Güncelleme Tarihi:
28 Şubat 'postmodern darbe' sürecinden beri Türk Silahlı Kuvvetleri bünyesinde hazırlanan andıç çalışmalarına alışkın olan Türkiye, şimdilerde yeni bir andıç vakasıyla karşı karşıya. Genelkurmay tarafından yalanlanmayan Mart 2006 tarihli 73 sayfalık yeni andıç, Dz. P. Kur. Albay Dursun Çiçek tarafından hazırlanarak 'tasvip' için dönemin Genelkurmay İkinci Başkanı Işık Koşaner'e gönderilmiş. Birer kopyası Bilgi Destek Daire Başkanlığı ile Genelkurmay Harekât Başkanlığı'na da iletilen andıcın 'tasvip' edilip edilmediği henüz bilinmiyor.
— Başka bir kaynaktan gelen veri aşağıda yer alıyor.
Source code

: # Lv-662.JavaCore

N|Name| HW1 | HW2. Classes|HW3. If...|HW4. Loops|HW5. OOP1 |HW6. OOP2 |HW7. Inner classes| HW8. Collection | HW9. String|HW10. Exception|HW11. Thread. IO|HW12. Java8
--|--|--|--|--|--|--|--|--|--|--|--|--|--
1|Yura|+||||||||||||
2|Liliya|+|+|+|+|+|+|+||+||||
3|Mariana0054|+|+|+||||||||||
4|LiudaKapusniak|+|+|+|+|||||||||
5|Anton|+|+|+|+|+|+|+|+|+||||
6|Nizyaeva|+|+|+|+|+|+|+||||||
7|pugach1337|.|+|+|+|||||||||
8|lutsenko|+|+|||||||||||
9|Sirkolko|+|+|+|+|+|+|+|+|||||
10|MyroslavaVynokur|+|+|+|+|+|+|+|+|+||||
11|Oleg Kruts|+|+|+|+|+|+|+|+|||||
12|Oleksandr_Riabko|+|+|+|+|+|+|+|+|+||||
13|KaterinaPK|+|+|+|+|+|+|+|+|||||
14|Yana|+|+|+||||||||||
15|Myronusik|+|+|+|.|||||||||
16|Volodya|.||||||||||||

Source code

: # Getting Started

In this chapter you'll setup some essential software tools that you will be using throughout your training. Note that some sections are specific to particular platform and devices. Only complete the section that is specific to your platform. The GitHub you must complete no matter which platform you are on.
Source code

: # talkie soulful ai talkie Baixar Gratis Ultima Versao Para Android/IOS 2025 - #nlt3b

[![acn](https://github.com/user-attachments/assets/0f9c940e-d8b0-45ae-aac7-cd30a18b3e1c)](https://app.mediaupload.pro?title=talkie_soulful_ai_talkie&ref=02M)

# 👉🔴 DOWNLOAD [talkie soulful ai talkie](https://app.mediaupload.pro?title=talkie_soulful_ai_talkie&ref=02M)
Ama hazırlanış amacı, 'Konu' başlıklı bölümde yazılı: "Bu andıç; ABD ve AB'nin kendi amaçlarına uygun olarak yönlendirdiği sivil toplum örgütlerinin (STÖ) faaliyetleri hakkında bilgi vermek ve bu kapsamda alınabilecek karşı tedbirler hakkında onay almak maksadıyla hazırlanmıştır."
Radikal Gazetesi'nin haberine göre, 'gizli' ibaresiyle gönderilen ve çeşitli şemalarla da desteklenen andıçta, kamuoyunun yakından tanıdığı kişi ve kuruluşlar, haklarında gazete ve internet sitelerinden edinilmiş bilgilere dayanılarak sınıflandırılıyor. Andıçta, bazı gazeteciler, öğretim üyeleri, işadamları ve çeşitli sivil toplum örgütleri 'AB'den destek alanlar' ya da 'ABD'den destek alanlar' diye değerlendiriliyor.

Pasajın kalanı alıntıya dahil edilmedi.